Más temprano que tarde, sin embargo, la realidad teatral nos obliga a desdecirnos. Al contado, o a plazos no muy generosos, llega la certeza de haber pecado de soberbia con un juicio apresurado. Puede que la sospecha de equivocación empiece en una cartelera o que, como un rayo, la confirmación nos fulmine en la butaca.
Con ingenuidad de poco enterados podríamos creernos, por ejemplo, que un monólogo interior a nivel pre-lógico, a lo Joyce –autor que, para colmo, sospechamos que hoy por hoy solo interesa a tres anteojudos-, es materia vedada para directores y actores.
O que la poesía conceptista, satírica, amorosa o burlesca de un Quevedo y Villegas espantaría hasta al público más excéntrico o nerd: “No, no, no, hay que dejar en paz a don Francisco en su lugarcito de los Siglos de Oro.”. Por este lado, cualquier dramaturgia cataría el fracaso.
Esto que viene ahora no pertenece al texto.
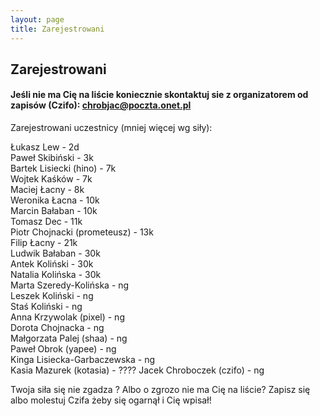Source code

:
 ```yaml
---
layout: page
title: Zarejestrowani
---
```


## Zarejestrowani



#### Jeśli nie ma Cię na liście koniecznie skontaktuj sie z organizatorem od zapisów (Czifo): chrobjac@poczta.onet.pl

Zarejestrowani uczestnicy (mniej więcej wg siły):

Łukasz Lew - 2d <br>
Paweł Skibiński - 3k <br>
Bartek Lisiecki (hino) - 7k <br>
Wojtek Kaśków - 7k <br>
Maciej Łacny - 8k <br>
Weronika Łacna - 10k <br>
Marcin Bałaban - 10k <br>
Tomasz Dec - 11k <br>
Piotr Chojnacki (prometeusz) - 13k <br>
Filip Łacny - 21k <br>
Ludwik Bałaban - 30k <br>
Antek Koliński - 30k <br>
Natalia Kolińska - 30k <br>
Marta Szeredy-Kolińska - ng <br>
Leszek Koliński - ng <br>
Staś Koliński - ng <br>
Anna Krzywolak (pixel) - ng <br>
Dorota Chojnacka - ng <br>
Małgorzata Palej (shaa) - ng <br>
Paweł Obrok (yapee) - ng <br>
Kinga Lisiecka-Garbaczewska - ng <br>
Kasia Mazurek (kotasia) - ????
Jacek Chroboczek (czifo) - ng <br>


Twoja siła się nie zgadza ? 
Albo o zgrozo nie ma Cię na liście? Zapisz się albo molestuj Czifa żeby się ogarnął i Cię wpisał!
Pero, claro, la inocencia dura lo que un suspiro por poco enterados que andemos. En cartel: Proyecto Quevedo: “Performance realizada por Cristina Banegas sobre una gran mesa de cristal a partir de sonetos de Francisco de Quevedo.”. Hace poco: Molly Bloom, también con la Banegas; y ella, también con Molly, desde 2012.
Si fuera por ejemplificar, habría más ejemplos que posibles juicios apresurados. ¡Si hasta un unipersonal de temática policíaca llegó a las tablas! ¿¡Y Pompeyo!?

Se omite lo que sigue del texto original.